*Work request*:
Report back every line below that carries the word "Requirements".

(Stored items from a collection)
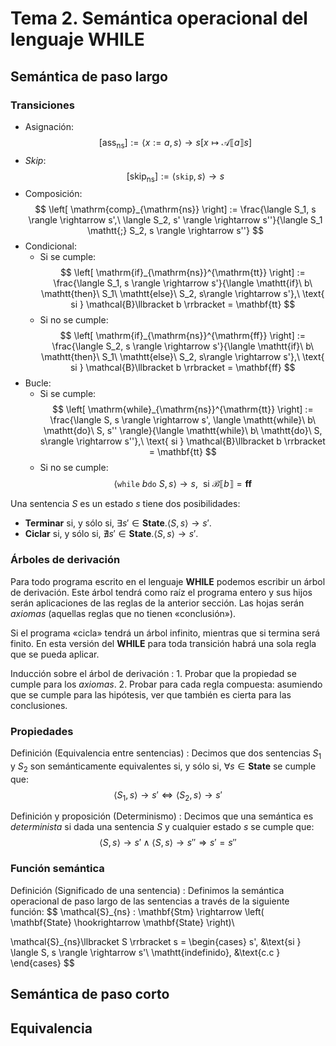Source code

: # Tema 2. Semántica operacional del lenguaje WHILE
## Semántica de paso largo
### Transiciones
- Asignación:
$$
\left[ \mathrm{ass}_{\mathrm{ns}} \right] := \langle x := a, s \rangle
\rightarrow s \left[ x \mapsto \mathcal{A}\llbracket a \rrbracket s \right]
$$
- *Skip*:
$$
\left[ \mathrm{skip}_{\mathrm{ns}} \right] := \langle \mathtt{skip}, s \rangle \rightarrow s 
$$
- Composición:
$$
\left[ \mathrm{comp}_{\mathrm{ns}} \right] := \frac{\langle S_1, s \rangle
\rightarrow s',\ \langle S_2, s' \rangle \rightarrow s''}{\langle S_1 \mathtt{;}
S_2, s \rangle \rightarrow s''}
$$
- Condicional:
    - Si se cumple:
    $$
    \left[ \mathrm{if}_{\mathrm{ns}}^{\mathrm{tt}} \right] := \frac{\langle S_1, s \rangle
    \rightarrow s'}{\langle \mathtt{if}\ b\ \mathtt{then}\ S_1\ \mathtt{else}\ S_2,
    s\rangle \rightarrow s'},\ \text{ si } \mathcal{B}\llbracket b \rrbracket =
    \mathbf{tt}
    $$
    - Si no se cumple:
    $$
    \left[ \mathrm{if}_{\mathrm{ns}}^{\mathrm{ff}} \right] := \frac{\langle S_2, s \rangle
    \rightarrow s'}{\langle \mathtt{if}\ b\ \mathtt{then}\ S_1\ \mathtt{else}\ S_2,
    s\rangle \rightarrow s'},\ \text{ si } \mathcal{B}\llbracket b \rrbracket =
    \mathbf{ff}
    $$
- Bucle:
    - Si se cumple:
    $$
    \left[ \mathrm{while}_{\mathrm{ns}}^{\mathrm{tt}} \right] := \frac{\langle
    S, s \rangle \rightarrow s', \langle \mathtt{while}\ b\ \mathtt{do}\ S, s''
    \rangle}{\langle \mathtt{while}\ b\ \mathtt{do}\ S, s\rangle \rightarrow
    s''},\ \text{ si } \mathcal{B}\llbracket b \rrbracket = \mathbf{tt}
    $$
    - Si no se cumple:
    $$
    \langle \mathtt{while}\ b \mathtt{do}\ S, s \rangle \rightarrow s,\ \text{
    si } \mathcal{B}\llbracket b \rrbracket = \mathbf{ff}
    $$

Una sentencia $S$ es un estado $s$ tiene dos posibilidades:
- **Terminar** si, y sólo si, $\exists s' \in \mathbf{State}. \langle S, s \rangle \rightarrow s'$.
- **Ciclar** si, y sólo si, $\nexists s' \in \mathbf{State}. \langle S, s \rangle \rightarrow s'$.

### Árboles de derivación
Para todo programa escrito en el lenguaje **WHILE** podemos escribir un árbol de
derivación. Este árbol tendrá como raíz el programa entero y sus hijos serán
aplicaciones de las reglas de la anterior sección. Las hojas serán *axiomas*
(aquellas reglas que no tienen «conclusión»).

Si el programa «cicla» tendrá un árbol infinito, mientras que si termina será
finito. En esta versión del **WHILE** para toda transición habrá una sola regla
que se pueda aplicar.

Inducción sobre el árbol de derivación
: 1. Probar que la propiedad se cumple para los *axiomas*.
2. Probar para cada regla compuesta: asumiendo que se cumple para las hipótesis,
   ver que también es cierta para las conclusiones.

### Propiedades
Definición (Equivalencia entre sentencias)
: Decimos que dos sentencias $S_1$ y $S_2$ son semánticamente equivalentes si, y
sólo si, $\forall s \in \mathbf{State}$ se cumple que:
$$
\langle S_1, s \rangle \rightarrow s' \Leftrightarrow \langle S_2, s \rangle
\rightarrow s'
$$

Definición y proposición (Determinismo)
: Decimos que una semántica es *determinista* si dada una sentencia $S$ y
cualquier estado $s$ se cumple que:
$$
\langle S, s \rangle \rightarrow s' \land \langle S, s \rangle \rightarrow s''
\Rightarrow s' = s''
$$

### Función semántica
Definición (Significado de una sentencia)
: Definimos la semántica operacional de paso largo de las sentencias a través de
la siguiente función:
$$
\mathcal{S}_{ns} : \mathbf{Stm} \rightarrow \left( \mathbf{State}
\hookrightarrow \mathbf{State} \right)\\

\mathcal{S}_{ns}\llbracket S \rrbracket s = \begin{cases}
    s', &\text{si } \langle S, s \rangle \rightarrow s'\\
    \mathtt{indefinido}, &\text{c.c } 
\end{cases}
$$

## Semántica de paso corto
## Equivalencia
...
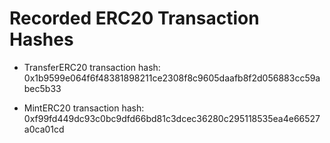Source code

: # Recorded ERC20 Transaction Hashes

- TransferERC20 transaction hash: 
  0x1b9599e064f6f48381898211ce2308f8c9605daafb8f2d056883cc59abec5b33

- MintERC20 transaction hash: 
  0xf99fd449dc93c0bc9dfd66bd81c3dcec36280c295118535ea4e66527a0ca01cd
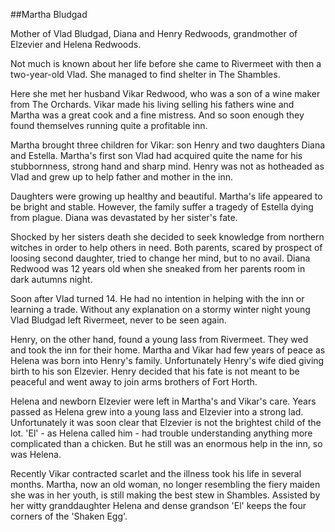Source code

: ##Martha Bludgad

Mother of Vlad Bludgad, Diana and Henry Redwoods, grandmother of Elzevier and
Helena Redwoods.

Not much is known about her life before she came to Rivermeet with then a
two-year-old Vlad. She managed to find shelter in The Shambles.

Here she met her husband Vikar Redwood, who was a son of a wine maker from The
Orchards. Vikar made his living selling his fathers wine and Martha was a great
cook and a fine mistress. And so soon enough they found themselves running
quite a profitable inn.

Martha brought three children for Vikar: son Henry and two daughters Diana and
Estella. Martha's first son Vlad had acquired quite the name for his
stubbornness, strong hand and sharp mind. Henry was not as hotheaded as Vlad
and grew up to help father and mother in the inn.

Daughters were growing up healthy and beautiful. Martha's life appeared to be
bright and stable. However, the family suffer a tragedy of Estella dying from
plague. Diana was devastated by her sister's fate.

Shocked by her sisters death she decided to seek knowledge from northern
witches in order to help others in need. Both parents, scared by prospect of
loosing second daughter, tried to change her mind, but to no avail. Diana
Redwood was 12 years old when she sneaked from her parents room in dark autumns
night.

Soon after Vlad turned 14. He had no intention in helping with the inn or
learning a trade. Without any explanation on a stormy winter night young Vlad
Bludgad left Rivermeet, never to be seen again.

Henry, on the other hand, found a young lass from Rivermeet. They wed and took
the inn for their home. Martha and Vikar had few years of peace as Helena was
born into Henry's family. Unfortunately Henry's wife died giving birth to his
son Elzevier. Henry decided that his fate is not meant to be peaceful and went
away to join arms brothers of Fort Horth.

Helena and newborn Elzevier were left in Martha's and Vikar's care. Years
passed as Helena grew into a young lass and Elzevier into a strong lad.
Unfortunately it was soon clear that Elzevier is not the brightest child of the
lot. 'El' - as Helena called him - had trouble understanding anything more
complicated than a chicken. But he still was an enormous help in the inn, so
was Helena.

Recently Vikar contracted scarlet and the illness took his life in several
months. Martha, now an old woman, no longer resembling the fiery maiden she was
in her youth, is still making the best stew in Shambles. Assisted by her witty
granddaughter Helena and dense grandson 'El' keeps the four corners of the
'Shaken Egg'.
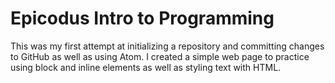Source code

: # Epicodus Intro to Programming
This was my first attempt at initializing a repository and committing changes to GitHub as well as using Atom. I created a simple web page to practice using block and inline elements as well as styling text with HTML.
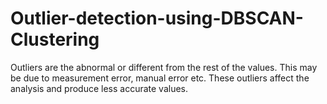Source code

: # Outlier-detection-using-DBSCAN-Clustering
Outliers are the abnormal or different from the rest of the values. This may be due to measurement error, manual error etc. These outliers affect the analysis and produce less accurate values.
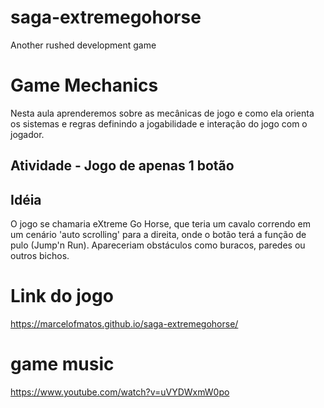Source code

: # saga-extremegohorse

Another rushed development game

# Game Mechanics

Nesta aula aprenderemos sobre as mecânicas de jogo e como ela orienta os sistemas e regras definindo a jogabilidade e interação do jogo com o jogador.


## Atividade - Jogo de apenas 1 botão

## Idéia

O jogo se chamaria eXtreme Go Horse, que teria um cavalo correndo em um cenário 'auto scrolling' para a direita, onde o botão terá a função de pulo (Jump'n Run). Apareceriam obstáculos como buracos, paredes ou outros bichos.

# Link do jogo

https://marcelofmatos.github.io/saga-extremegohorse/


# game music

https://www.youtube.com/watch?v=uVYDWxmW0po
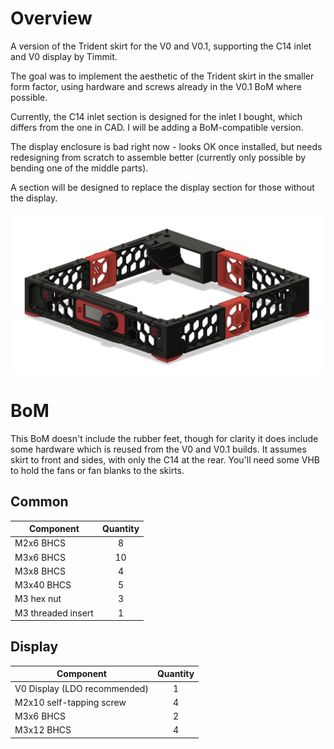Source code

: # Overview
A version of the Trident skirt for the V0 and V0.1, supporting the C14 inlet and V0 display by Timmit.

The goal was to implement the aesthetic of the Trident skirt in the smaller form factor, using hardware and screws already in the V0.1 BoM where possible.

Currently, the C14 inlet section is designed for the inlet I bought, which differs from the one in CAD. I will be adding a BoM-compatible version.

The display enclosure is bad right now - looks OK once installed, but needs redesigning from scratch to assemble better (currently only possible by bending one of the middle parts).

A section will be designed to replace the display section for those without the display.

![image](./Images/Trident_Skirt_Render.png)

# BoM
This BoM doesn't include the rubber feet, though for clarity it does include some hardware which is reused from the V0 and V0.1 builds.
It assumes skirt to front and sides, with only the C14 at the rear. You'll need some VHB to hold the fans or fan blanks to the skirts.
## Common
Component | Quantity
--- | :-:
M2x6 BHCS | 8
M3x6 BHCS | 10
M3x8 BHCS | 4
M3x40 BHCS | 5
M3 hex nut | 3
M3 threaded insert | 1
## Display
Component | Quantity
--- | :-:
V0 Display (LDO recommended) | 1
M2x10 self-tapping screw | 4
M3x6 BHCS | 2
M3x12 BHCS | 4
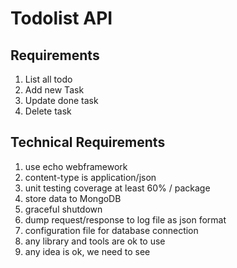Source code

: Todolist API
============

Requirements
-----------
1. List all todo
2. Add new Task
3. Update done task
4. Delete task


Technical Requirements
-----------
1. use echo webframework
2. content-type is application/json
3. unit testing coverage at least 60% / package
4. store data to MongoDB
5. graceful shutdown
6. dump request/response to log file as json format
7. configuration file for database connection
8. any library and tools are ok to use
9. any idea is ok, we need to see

*Solution*:
Requirements
Technical Requirements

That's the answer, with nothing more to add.